Following-up to my musings yesterday on Vista and a MacBook: The short version: it dun’ work.

Longer version: Boot Camp is wonderful. Vista installation is fairly smooth and simple. But installing drivers in Vista… ugh ugh ugh. It doesn’t like one of the drivers on Apple’s CD, but the ‘yes, I know it’s unsigned, please do it anyway’ dialogues don’t tell you which driver they’re for! Seriously. So when it craps out after a few, displays a meaningless error code dialogue, rolls back the install, and then (five minutes later) bluescreens, there’s not a lot I can do.

Unfortunately, Apple’s driver disc is all rolled up into one nice big InstallShield package, with which there’s no interaction. While it does extract the individual drivers, the ‘it’s all gone wrong, rolling back’ exit deletes most of them again. Though, curiously, it leaves behind the drivers for the hardware I haven’t got (Nvidia and ATI graphics cards, for example).

So at the moment I have Vista in 800×600 (stretched), with no graphics acceleration. Ugh. Oh, and for all the moaning we Mac-heads do about bouncing ruddy dock icons, at least there’s some indication that something is happening. Driver disc autorun takes about seven minutes before opening a window (!), during which time there is no sign that anything’s going on. Nor is there any visual indication that the system has registered an application icon double-click (cf. Mac OS’s zooming rectangle, and OS X’s translucent flying icon thing). So it’s very easy to end up with three install processes on the go, which doubtless doesn’t help.
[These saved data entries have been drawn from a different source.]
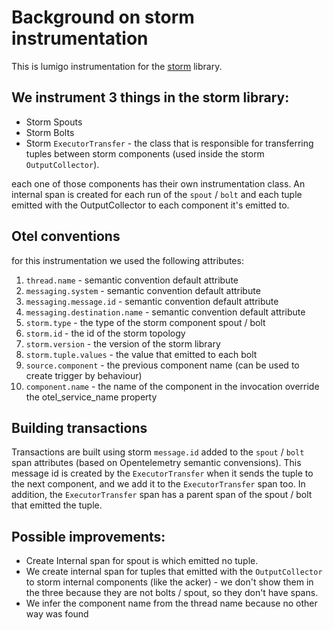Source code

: # Background on storm instrumentation

This is lumigo instrumentation for the [storm](https://storm.apache.org/) library.

## We instrument 3 things in the storm library:

* Storm Spouts 
* Storm Bolts 
* Storm `ExecutorTransfer` - the class that is responsible for transferring tuples between storm components (used inside the storm `OutputCollector`).

each one of those components has their own instrumentation class.
An internal span is created for each run of the `spout` / `bolt` and each tuple emitted with the OutputCollector to each component it's emitted to.

## Otel conventions
for this instrumentation we used the following attributes:
1. `thread.name` - semantic convention default attribute
2. `messaging.system` - semantic convention default attribute
3. `messaging.message.id` - semantic convention default attribute
4. `messaging.destination.name` - semantic convention default attribute
5. `storm.type` - the type of the storm component spout / bolt
6. `storm.id` - the id of the storm topology
7. `storm.version` - the version of the storm library
8. `storm.tuple.values` - the value that emitted to each bolt
9. `source.component` - the previous component name (can be used to create trigger by behaviour)
10. `component.name` - the name of the component in the invocation override the otel_service_name property

## Building transactions

Transactions are built using storm `message.id` added to the `spout` / `bolt` span attributes (based on Opentelemetry semantic convensions).
This message id is created by the `ExecutorTransfer` when it sends the tuple to the next component, and we add it to the `ExecutorTransfer` span too.
In addition, the `ExecutorTransfer` span has a parent span of the spout / bolt that emitted the tuple.

## Possible improvements:

* Create Internal span for spout is which emitted no tuple. 
* We create internal span for tuples that emitted with the `OutputCollector` to storm internal components (like the acker) - we don't show them in the three because they are not bolts / spout, so they don't have spans.
* We infer the component name from the thread name because no other way was found
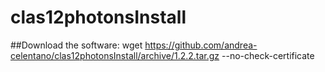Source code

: # clas12photonsInstall

##Download the software:
wget https://github.com/andrea-celentano/clas12photonsInstall/archive/1.2.2.tar.gz --no-check-certificate

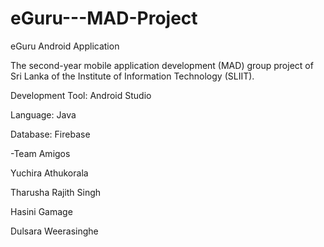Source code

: # eGuru---MAD-Project

eGuru Android Application

The second-year mobile application development (MAD) group project of Sri Lanka of the Institute of Information Technology (SLIIT).

Development Tool: Android Studio

Language: Java

Database: Firebase


-Team Amigos

Yuchira Athukorala

Tharusha Rajith Singh

Hasini Gamage

Dulsara Weerasinghe
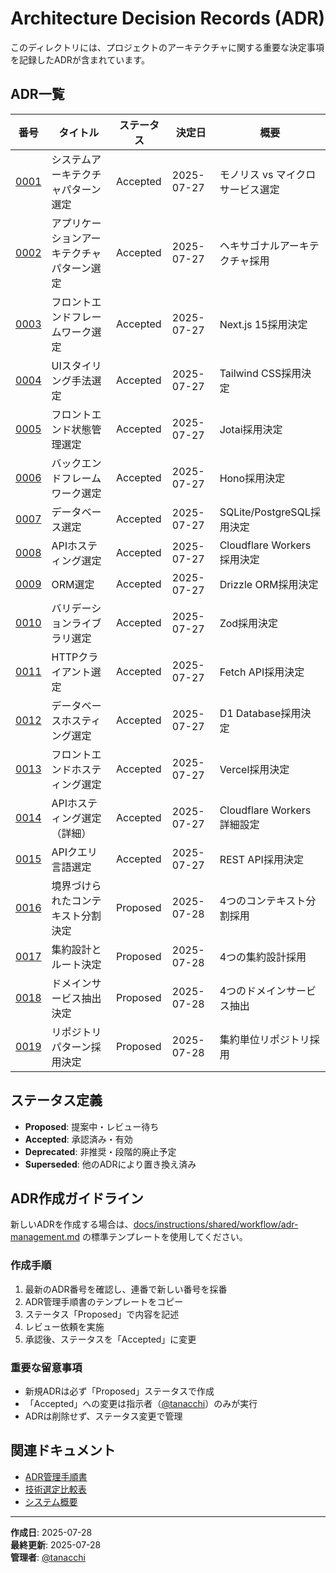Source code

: # Architecture Decision Records (ADR)

このディレクトリには、プロジェクトのアーキテクチャに関する重要な決定事項を記録したADRが含まれています。

## ADR一覧

| 番号 | タイトル | ステータス | 決定日 | 概要 |
|------|----------|------------|--------|------|
| [0001](0001-architecture-pattern.md) | システムアーキテクチャパターン選定 | Accepted | 2025-07-27 | モノリス vs マイクロサービス選定 |
| [0002](0002-application-architecture.md) | アプリケーションアーキテクチャパターン選定 | Accepted | 2025-07-27 | ヘキサゴナルアーキテクチャ採用 |
| [0003](0003-frontend-framework.md) | フロントエンドフレームワーク選定 | Accepted | 2025-07-27 | Next.js 15採用決定 |
| [0004](0004-ui-styling.md) | UIスタイリング手法選定 | Accepted | 2025-07-27 | Tailwind CSS採用決定 |
| [0005](0005-state-management.md) | フロントエンド状態管理選定 | Accepted | 2025-07-27 | Jotai採用決定 |
| [0006](0006-backend-framework.md) | バックエンドフレームワーク選定 | Accepted | 2025-07-27 | Hono採用決定 |
| [0007](0007-database.md) | データベース選定 | Accepted | 2025-07-27 | SQLite/PostgreSQL採用決定 |
| [0008](0008-api-hosting.md) | APIホスティング選定 | Accepted | 2025-07-27 | Cloudflare Workers採用決定 |
| [0009](0009-orm-selection.md) | ORM選定 | Accepted | 2025-07-27 | Drizzle ORM採用決定 |
| [0010](0010-validation-library.md) | バリデーションライブラリ選定 | Accepted | 2025-07-27 | Zod採用決定 |
| [0011](0011-http-client.md) | HTTPクライアント選定 | Accepted | 2025-07-27 | Fetch API採用決定 |
| [0012](0012-database-hosting.md) | データベースホスティング選定 | Accepted | 2025-07-27 | D1 Database採用決定 |
| [0013](0013-frontend-hosting.md) | フロントエンドホスティング選定 | Accepted | 2025-07-27 | Vercel採用決定 |
| [0014](0014-api-hosting.md) | APIホスティング選定（詳細） | Accepted | 2025-07-27 | Cloudflare Workers詳細設定 |
| [0015](0015-api-query-language.md) | APIクエリ言語選定 | Accepted | 2025-07-27 | REST API採用決定 |
| [0016](0016-bounded-context-division.md) | 境界づけられたコンテキスト分割決定 | Proposed | 2025-07-28 | 4つのコンテキスト分割採用 |
| [0017](0017-aggregate-design.md) | 集約設計とルート決定 | Proposed | 2025-07-28 | 4つの集約設計採用 |
| [0018](0018-domain-service-extraction.md) | ドメインサービス抽出決定 | Proposed | 2025-07-28 | 4つのドメインサービス抽出 |
| [0019](0019-repository-pattern-adoption.md) | リポジトリパターン採用決定 | Proposed | 2025-07-28 | 集約単位リポジトリ採用 |

## ステータス定義

- **Proposed**: 提案中・レビュー待ち
- **Accepted**: 承認済み・有効
- **Deprecated**: 非推奨・段階的廃止予定
- **Superseded**: 他のADRにより置き換え済み

## ADR作成ガイドライン

新しいADRを作成する場合は、[docs/instructions/shared/workflow/adr-management.md](docs/instructions/shared/workflow/adr-management.md) の標準テンプレートを使用してください。

### 作成手順

1. 最新のADR番号を確認し、連番で新しい番号を採番
2. ADR管理手順書のテンプレートをコピー
3. ステータス「Proposed」で内容を記述
4. レビュー依頼を実施
5. 承認後、ステータスを「Accepted」に変更

### 重要な留意事項

- 新規ADRは必ず「Proposed」ステータスで作成
- 「Accepted」への変更は指示者（[@tanacchi](https://github.com/tanacchi)）のみが実行
- ADRは削除せず、ステータス変更で管理

## 関連ドキュメント

- [ADR管理手順書](docs/instructions/shared/workflow/adr-management.md)
- [技術選定比較表](docs/project/architecture/tech-selection.md)
- [システム概要](docs/project/architecture/system-overview.md)

---

**作成日**: 2025-07-28  
**最終更新**: 2025-07-28  
**管理者**: [@tanacchi](https://github.com/tanacchi)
Somehow – and despite Vista claiming to roll back the installs – I now do have wireless networking enabled. So I may be able to find drivers online somewhere – it’s all standard PC hardware, after all. But I’m not sure I can be bothered. Oh, and those infamous User Access Control dialogues? They’re hilariously bad, giving little indication of what’s about to be done. Click the ‘tell me more’ button, and you’re presented with a few lines of config.wibble\serial number\blah gibberish. Hopeless, frankly. I’ve seen more civilised spyware.

On the one hand, I’m not too discouraged by all this; it’s a test release, and I know that the driver disc is intended for XP SP2. However, hardware heterogeneity has clearly led to a driver nightmare situation for Windows users, and it’s not getting any simpler. Drivers have been an ongoing disaster zone on my Windows XP box, and I suppose I was hoping that Vista could somehow wave a magic wand and solve all the problems. That’s crazy talk, obviously.

But… see what happened here? By defining a strict subset of PC hardware, Apple have been able to at least start addressing one of the fundamental problems of Windows. Which is that it simply doesn’t work ‘out of the box.’ That’s bizarre, but actually rather clever. If I bought a Dell, Toshiba, Sony, whatever now, would I have any assurance that it will run well with Vista? Where will I get suitable drivers – by scrabbling around online and trying to work out if I have a C-Media 5650 or 5650pi or…? I don’t think so.

Or I can spend about the same amount of money on a Mac, and cross my fingers that Apple will roll everything up neatly for me, by around the time Vista ships. Which seems plausible, given that this current driver disc allegedly does work just fine with XP SP2.

I’m slightly gobsmacked by this. The MacBook, right now, doesn’t work with Vista. But I have bizarrely greater confidence that it will, eventually, than I do that my bona-fide, currently-running-XP PC will ever stand a chance. That’s… oh, my brain hurts.

1 Comment

  1. I said you shouldn’t have bothered.